You can definitely implement manual ownership tracking in C#, this is quite common for non-memory resources and does have some language syntactic sugar with the Dispose pattern for example. But you can't truly roll your own memory management/ownership unless you do something with "unsafe" which seems counter-productive in this case :P.

zamalek•12h ago
C# is already memory safe. This isn't the reason why some people chose Rust over C#.
neonsunset•11h ago
C# actually already has limited lifetime analysis :)

https://em-tg.github.io/csborrow/

> Ownership model for example, would it be possible to enforce practice via some-sort of meta framework?

It should be possible to at least write an analyzer which will be based on IDisposable-ness of types to drive this. Notably, it is not always more efficient to malloc and free versus using GC, and generational moving GCs do not operate on "single" objects allocating and freeing them, no, so you cannot "free" memory either (and it's a good thing - collection is marking of live objects and everything unused can be reclaimed in a single step).

Also the underlying type system and what bytecode allows is quite a bit more powerful than what C# makes use of, so a third language targeting .NET could also yield a better performance baseline by better utilizing existing (very powerful) runtime implementation.

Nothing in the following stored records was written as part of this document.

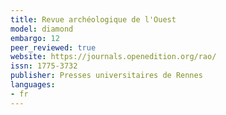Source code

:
 ```yaml
---
title: Revue archéologique de l'Ouest
model: diamond
embargo: 12
peer_reviewed: true
website: https://journals.openedition.org/rao/
issn: 1775-3732
publisher: Presses universitaires de Rennes
languages:
- fr
---
```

Lastly, there have been many improvements around devirt and object escape analysis, and GC changes are also a moving target (thanks to Satori GC), so .NET is in quite a good spot and many historical problems were or are in the process of being solved, that make Rust-style memory management less necessary (given in Rust you also make use of it because you want to be able to run your code on bare metal or without GC at all, only relying on host-provided allocator - if you do not have such requirement, you have plenty of more convenient options).

exceptione•10h ago
neonsunset shared an interesting article, but his comment is dead: https://em-tg.github.io/csborrow/

/btw, I am not affiliated with neonsunset, but could people please comment to explain what is wrong instead of downvoting? If there is any substance to a comment and it isn't obviously a misinformation or disinformation one (Paradox of Tolerance), we should have a discussion instead.

On topic: Could F* unlock even more possibilities, like crossing the gap of the heap and the stack in terms of direct access? It has a very powerful type system and it can eject an F* program to F#.

romanhn•8h ago
Looks like many/most of their comments are dead, probably some account-level action that was taken at some point. Vouched for the comment here to bring it back from the dead.